**AVAILABLE DATA:**
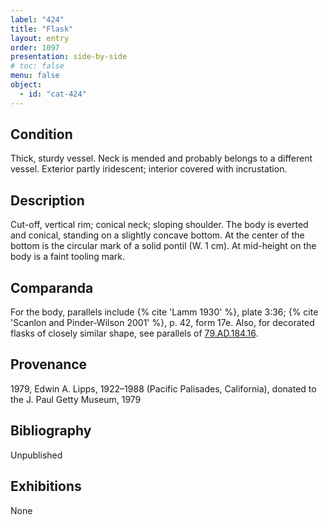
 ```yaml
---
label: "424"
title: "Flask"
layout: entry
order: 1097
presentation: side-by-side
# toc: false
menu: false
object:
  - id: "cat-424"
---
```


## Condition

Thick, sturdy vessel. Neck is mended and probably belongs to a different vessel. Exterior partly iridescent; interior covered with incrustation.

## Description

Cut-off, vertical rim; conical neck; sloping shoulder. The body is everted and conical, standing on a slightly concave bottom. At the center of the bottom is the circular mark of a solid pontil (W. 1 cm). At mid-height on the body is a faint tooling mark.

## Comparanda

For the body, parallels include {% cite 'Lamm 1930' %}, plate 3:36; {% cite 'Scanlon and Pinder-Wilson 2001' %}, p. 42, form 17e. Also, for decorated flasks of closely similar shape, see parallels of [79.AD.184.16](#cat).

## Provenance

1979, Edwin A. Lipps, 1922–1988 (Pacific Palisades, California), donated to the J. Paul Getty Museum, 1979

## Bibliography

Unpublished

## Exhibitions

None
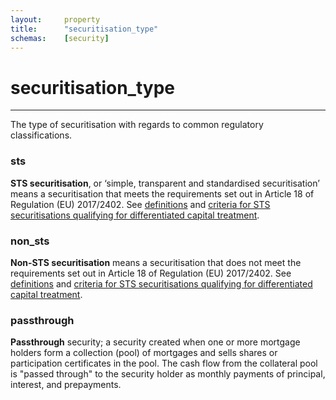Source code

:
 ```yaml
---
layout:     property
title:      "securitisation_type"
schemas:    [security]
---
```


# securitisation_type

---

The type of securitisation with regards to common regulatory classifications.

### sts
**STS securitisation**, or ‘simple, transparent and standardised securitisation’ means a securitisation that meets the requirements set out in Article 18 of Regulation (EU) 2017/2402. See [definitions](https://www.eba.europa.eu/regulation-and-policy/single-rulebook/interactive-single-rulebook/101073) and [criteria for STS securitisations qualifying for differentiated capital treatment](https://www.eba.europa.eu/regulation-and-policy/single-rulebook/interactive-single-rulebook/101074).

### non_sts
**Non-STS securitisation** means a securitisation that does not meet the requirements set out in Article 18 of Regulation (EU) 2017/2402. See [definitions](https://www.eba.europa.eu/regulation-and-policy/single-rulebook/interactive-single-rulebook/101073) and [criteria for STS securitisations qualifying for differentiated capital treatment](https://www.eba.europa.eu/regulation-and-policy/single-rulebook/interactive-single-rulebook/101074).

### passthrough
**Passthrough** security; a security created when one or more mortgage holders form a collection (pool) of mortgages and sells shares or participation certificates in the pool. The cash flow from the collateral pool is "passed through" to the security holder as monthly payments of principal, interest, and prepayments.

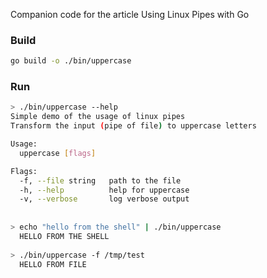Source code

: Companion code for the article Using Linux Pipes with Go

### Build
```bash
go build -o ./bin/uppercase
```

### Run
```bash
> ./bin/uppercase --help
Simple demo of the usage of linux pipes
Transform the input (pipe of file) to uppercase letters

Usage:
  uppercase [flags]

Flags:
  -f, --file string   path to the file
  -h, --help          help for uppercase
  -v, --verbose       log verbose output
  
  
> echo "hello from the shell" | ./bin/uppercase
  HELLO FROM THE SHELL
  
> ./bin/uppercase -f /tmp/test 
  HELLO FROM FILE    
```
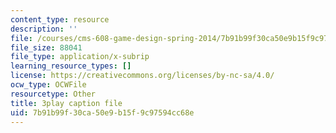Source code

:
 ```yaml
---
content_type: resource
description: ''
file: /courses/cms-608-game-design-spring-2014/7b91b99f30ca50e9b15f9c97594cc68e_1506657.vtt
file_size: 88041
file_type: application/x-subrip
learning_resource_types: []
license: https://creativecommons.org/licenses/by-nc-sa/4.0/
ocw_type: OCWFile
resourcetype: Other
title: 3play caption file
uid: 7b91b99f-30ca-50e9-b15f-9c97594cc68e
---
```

**HOW TO COMPLETE THIS TASK:**
When a line contains the string "help", copy it from the records.

**FINAL ANSWER:**
> ./bin/uppercase --help
  -h, --help          help for uppercase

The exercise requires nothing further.